Dataset entries

=== Section Start ===

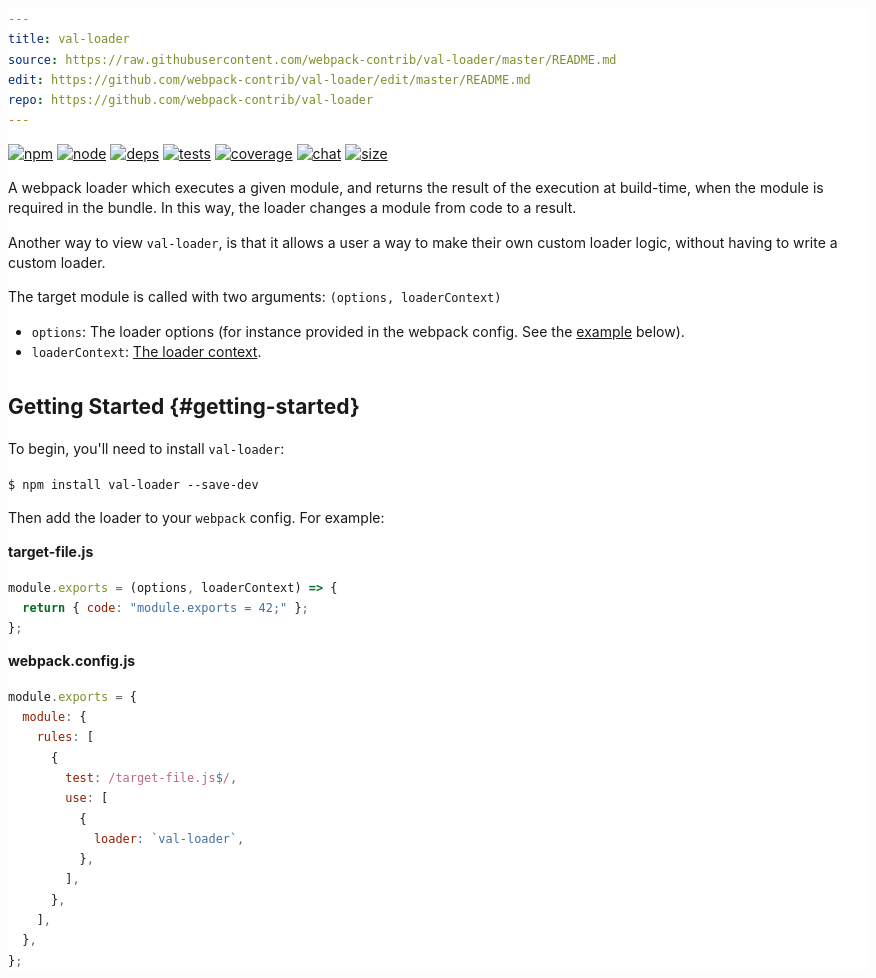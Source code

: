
 ```yaml
---
title: val-loader
source: https://raw.githubusercontent.com/webpack-contrib/val-loader/master/README.md
edit: https://github.com/webpack-contrib/val-loader/edit/master/README.md
repo: https://github.com/webpack-contrib/val-loader
---
```



[![npm][npm]][npm-url]
[![node][node]][node-url]
[![deps][deps]][deps-url]
[![tests][tests]][tests-url]
[![coverage][cover]][cover-url]
[![chat][chat]][chat-url]
[![size][size]][size-url]



A webpack loader which executes a given module, and returns the result of the
execution at build-time, when the module is required in the bundle. In this way,
the loader changes a module from code to a result.

Another way to view `val-loader`, is that it allows a user a way to make their
own custom loader logic, without having to write a custom loader.

The target module is called with two arguments: `(options, loaderContext)`

- `options`: The loader options (for instance provided in the webpack config. See the [example](#examples) below).
- `loaderContext`: [The loader context](/api/loaders/#the-loader-context).

## Getting Started {#getting-started}

To begin, you'll need to install `val-loader`:

```console
$ npm install val-loader --save-dev
```

Then add the loader to your `webpack` config. For example:

**target-file.js**

```js
module.exports = (options, loaderContext) => {
  return { code: "module.exports = 42;" };
};
```

**webpack.config.js**

```js
module.exports = {
  module: {
    rules: [
      {
        test: /target-file.js$/,
        use: [
          {
            loader: `val-loader`,
          },
        ],
      },
    ],
  },
};
```


[npm]: https://img.shields.io/npm/v/val-loader.svg
[npm-url]: https://npmjs.com/package/val-loader
[node]: https://img.shields.io/node/v/val-loader.svg
[node-url]: https://nodejs.org/
[deps]: https://david-dm.org/webpack-contrib/val-loader.svg
[deps-url]: https://david-dm.org/webpack-contrib/val-loader
[tests]: https://github.com/webpack-contrib/val-loader/workflows/val-loader/badge.svg
[tests-url]: https://github.com/webpack-contrib/val-loader/actions
[cover]: https://codecov.io/gh/webpack-contrib/val-loader/branch/master/graph/badge.svg
[cover-url]: https://codecov.io/gh/webpack-contrib/val-loader
[chat]: https://img.shields.io/badge/gitter-webpack%2Fwebpack-brightgreen.svg
[chat-url]: https://gitter.im/webpack/webpack
[size]: https://packagephobia.now.sh/badge?p=val-loader
[size-url]: https://packagephobia.now.sh/result?p=val-loader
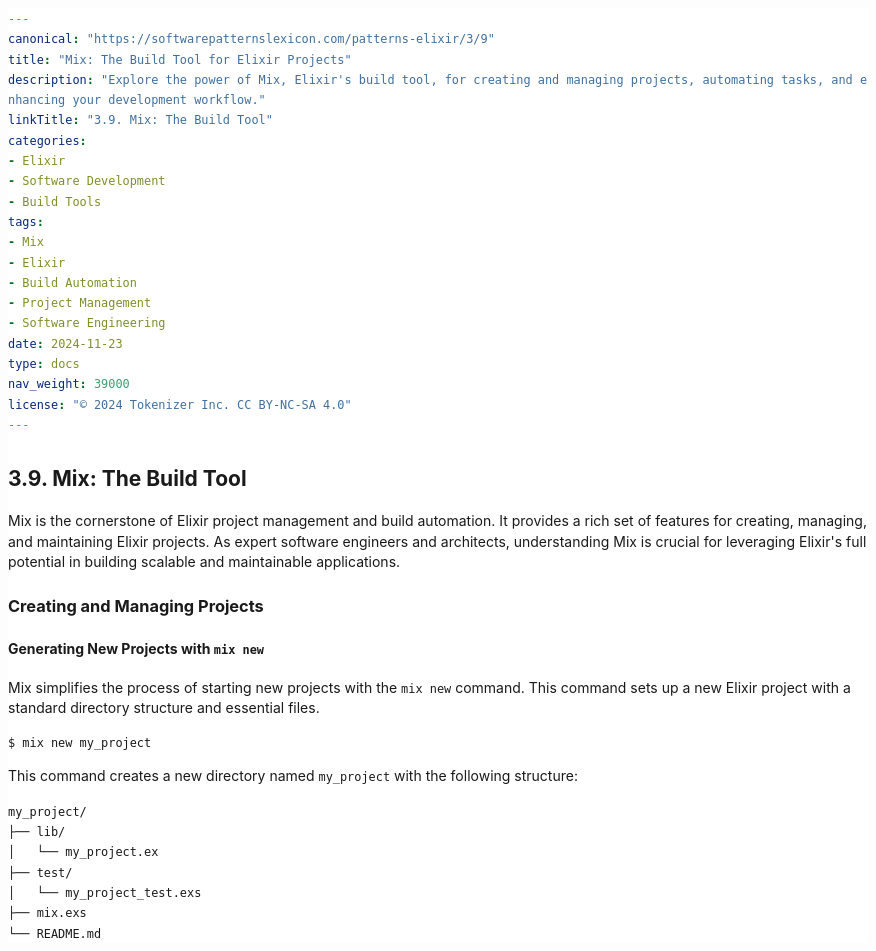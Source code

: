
 ```yaml
---
canonical: "https://softwarepatternslexicon.com/patterns-elixir/3/9"
title: "Mix: The Build Tool for Elixir Projects"
description: "Explore the power of Mix, Elixir's build tool, for creating and managing projects, automating tasks, and enhancing your development workflow."
linkTitle: "3.9. Mix: The Build Tool"
categories:
- Elixir
- Software Development
- Build Tools
tags:
- Mix
- Elixir
- Build Automation
- Project Management
- Software Engineering
date: 2024-11-23
type: docs
nav_weight: 39000
license: "© 2024 Tokenizer Inc. CC BY-NC-SA 4.0"
---
```


## 3.9. Mix: The Build Tool

Mix is the cornerstone of Elixir project management and build automation. It provides a rich set of features for creating, managing, and maintaining Elixir projects. As expert software engineers and architects, understanding Mix is crucial for leveraging Elixir's full potential in building scalable and maintainable applications.

### Creating and Managing Projects

#### Generating New Projects with `mix new`

Mix simplifies the process of starting new projects with the `mix new` command. This command sets up a new Elixir project with a standard directory structure and essential files.

```bash
$ mix new my_project
```

This command creates a new directory named `my_project` with the following structure:

```
my_project/
├── lib/
│   └── my_project.ex
├── test/
│   └── my_project_test.exs
├── mix.exs
└── README.md
```
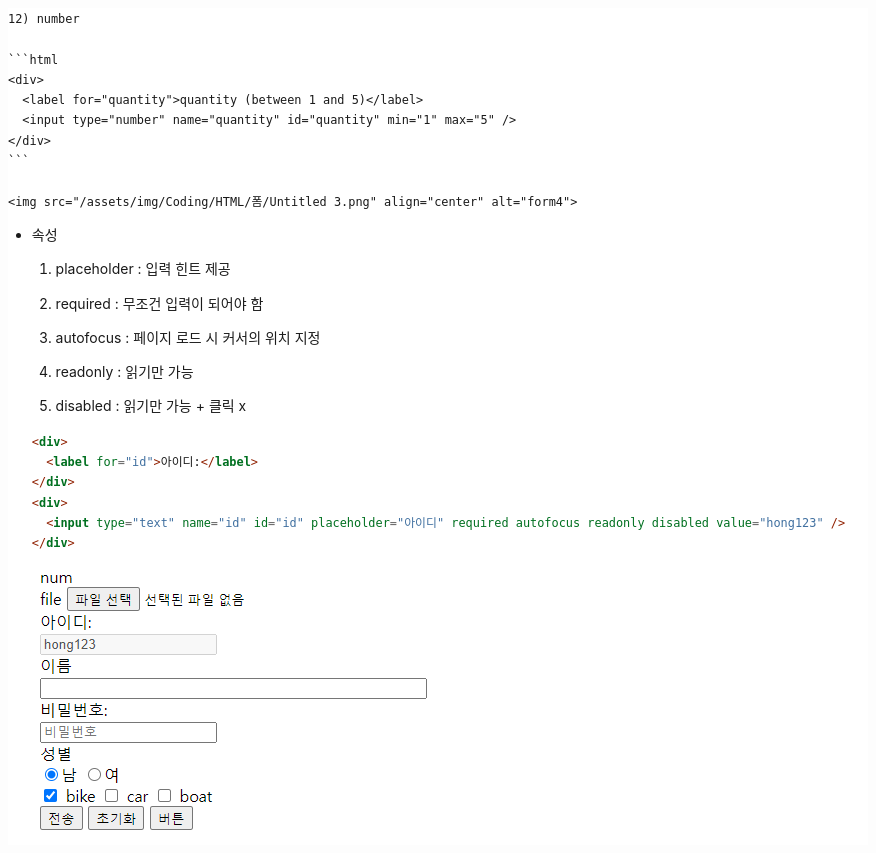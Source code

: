     12) number
    
    ```html
    <div>
      <label for="quantity">quantity (between 1 and 5)</label>
      <input type="number" name="quantity" id="quantity" min="1" max="5" />
    </div>
    ```

    <img src="/assets/img/Coding/HTML/폼/Untitled 3.png" align="center" alt="form4">
    
- 속성
    
    1) placeholder : 입력 힌트 제공
    
    2) required : 무조건 입력이 되어야 함
    
    3) autofocus : 페이지 로드 시 커서의 위치 지정
    
    4) readonly : 읽기만 가능
    
    5) disabled : 읽기만 가능 + 클릭 x
    
    ```html
    <div>
      <label for="id">아이디:</label>
    </div>
    <div>
      <input type="text" name="id" id="id" placeholder="아이디" required autofocus readonly disabled value="hong123" />
    </div>
    ```

    <img src="/assets/img/Coding/HTML/폼/Untitled 4.png" align="center" alt="form5">
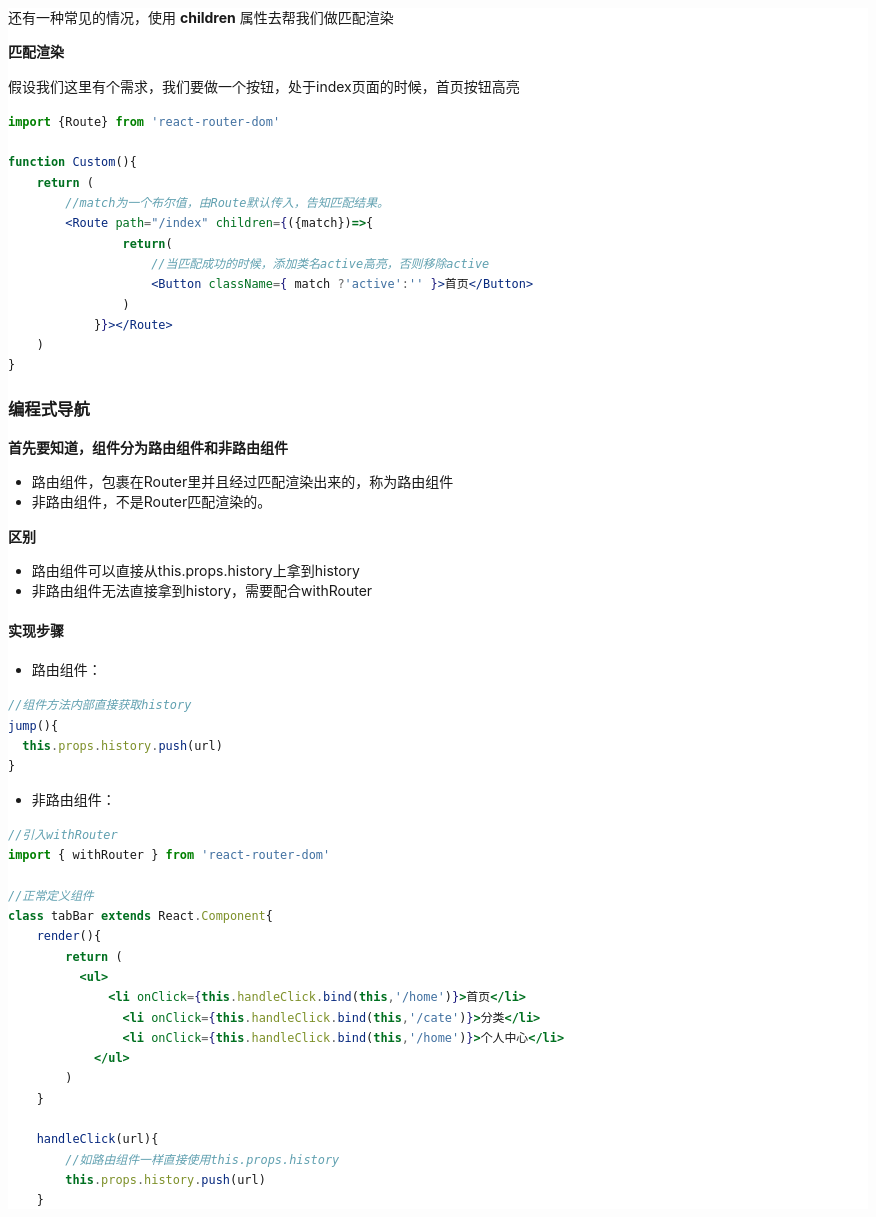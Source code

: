 还有一种常见的情况，使用 **children** 属性去帮我们做匹配渲染



**匹配渲染**

假设我们这里有个需求，我们要做一个按钮，处于index页面的时候，首页按钮高亮

```jsx
import {Route} from 'react-router-dom'

function Custom(){
    return (
        //match为一个布尔值，由Route默认传入，告知匹配结果。
    	<Route path="/index" children={({match})=>{
                return(
                    //当匹配成功的时候，添加类名active高亮，否则移除active
                    <Button className={ match ?'active':'' }>首页</Button>
                )
            }}></Route>
    )
}
```



### 编程式导航

**首先要知道，组件分为路由组件和非路由组件**

- 路由组件，包裹在Router里并且经过匹配渲染出来的，称为路由组件
- 非路由组件，不是Router匹配渲染的。

**区别**

- 路由组件可以直接从this.props.history上拿到history
- 非路由组件无法直接拿到history，需要配合withRouter

#### 实现步骤

- 路由组件：

```jsx
//组件方法内部直接获取history
jump(){
  this.props.history.push(url)
}
```

- 非路由组件：

```jsx
//引入withRouter
import { withRouter } from 'react-router-dom'

//正常定义组件
class tabBar extends React.Component{
    render(){
        return (
          <ul>
              <li onClick={this.handleClick.bind(this,'/home')}>首页</li>
                <li onClick={this.handleClick.bind(this,'/cate')}>分类</li>
                <li onClick={this.handleClick.bind(this,'/home')}>个人中心</li>
            </ul>
        )
    }
    
    handleClick(url){
        //如路由组件一样直接使用this.props.history
        this.props.history.push(url)
    }
```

=== Section End ===

Starting at the first line of the records and stopping after the line with "[![npm][npm]][npm-url]", copy each line exactly; pictures stay out.

Source code

:
 ```yaml
---
title: val-loader
source: https://raw.githubusercontent.com/webpack-contrib/val-loader/master/README.md
edit: https://github.com/webpack-contrib/val-loader/edit/master/README.md
repo: https://github.com/webpack-contrib/val-loader
---
```



[![npm][npm]][npm-url]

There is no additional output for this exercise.